Central to Black's perspective is the identification of a forthcoming critical juncture for original equipment manufacturers (OEMs) who do not effectively solve the challenge of unsupervised autonomous driving. He characterizes this impending phase as a 'BlackBerry moment' — a reference to the significant market disruption faced by BlackBerry Ltd. when touchscreen smartphones with operating systems from Apple Inc. and Alphabet Inc. transformed the mobile device landscape.

In his commentary, Black addresses the debate surrounding Tesla Inc.'s progress in autonomous driving, acknowledging the company’s technical advances but clarifying that his focus is on competitive advantage rather than solely on product superiority. He notes that initial engagements with fellow social media users had drawn technical arguments emphasizing Tesla's potential to erect an "insurmountable moat" with its autonomous features.

Despite agreeing with the notion that an industry disruption akin to BlackBerry's decline is imminent for OEMs not equipped with robust unsupervised autonomy solutions, Black expresses skepticism toward Tesla becoming the definitive 'winner-take-all' entity in autonomous driving technology. His cautionary stance suggests a more competitive and fractured landscape where multiple players might contend for autonomy leadership.

Black raises questions about Tesla's Full Self-Driving (FSD) system adoption rate, which reportedly remains near 15%. He attributes this relatively modest uptake partly to a lack of customer awareness regarding the benefits and technological edge of FSD. This insight points to potential barriers beyond technological capability, such as marketing, consumer education, or perceived value propositions that influence subscription rates.

In a recent strategic initiative, Tesla announced it would transition its FSD feature to a subscription-based model, with a monthly fee set at $99. This change, effective following Valentine's Day of the current year, aims to broaden accessibility and increase the active user base. The subscription model aligns with milestones established in Elon Musk's ambitious compensation package, which ties significant personal gains to Tesla achieving 10 million active FSD subscriptions.

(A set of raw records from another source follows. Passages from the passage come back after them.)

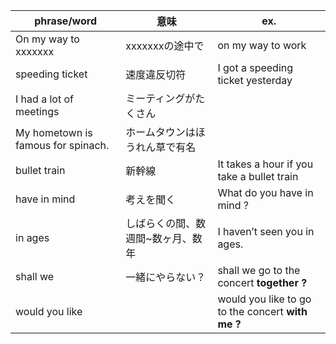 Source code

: 
| phrase/word | 意味 | ex. | 
| --- | --- | --- |
| On my way to xxxxxxx | xxxxxxxの途中で | on my way to work |
| speeding ticket | 速度違反切符 | I got a speeding ticket yesterday |
| I had a lot of meetings | ミーティングがたくさん | |
| My hometown is famous for spinach. | ホームタウンはほうれん草で有名 | |
| bullet train | 新幹線 | It takes a hour if you take a bullet train |
| have in mind | 考えを聞く | What do you have in mind ? |
| in ages | しばらくの間、数週間~数ヶ月、数年 | I haven’t seen you in ages. | 
| shall we | 一緒にやらない？ | shall we go to the concert **together ?** |
| would you like | | would you like to go to the concert **with me ?** |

Elon Musk's commitment to Tesla remains strong, as evidenced by his personal investment actions. He disclosed not having sold Tesla shares for approximately three years and actively purchasing nearly $1 billion worth of additional stock throughout 2025. These moves underscore his confidence in Tesla's trajectory and autonomous driving developments.

Market data as noted by Benzinga Edge Rankings reflects a favorable momentum and sustained price trends for Tesla's shares in the medium and long term. On January 16, Tesla's stock (NASDAQ: TSLA) slightly decreased by 0.24% to close at $437.50, with minor additional declines observed during after-hours trading.

The implications of Black's analysis extend beyond Tesla, signaling urgent strategic considerations for other automakers. The potential emergence of a 'BlackBerry moment' implies a scenario where companies slow to embrace unsupervised autonomous technologies risk significant competitive disadvantage or obsolescence. OEMs are thus challenged to innovate and effectively communicate the value of autonomy to consumers as the industry evolves.

As the autonomous vehicle sector advances, with subscription models and adoption hurdles in focus, stakeholders must balance technology development with pricing strategies and consumer engagement. Tesla's moves reflect an effort to capitalize on its technological position while expanding market penetration through new pricing frameworks.

The competitive environment around autonomous vehicles clearly remains dynamic. Gary Black's commentary brings attention to the critical intersection of technological innovation, market positioning, and user adoption rates that will shape the automotive industry's future landscape.

Risks
  • OEMs lagging in autonomous driving technologies risk significant competitive disadvantage.
  • Tesla's FSD adoption rate remains relatively low, indicating potential challenges in convincing consumers of its value.
  • Transitioning FSD to a subscription model may face acceptance and scalability hurdles.
  • The race for unsupervised autonomy leadership is competitive, with no single guaranteed winner, adding uncertainty to market outcomes.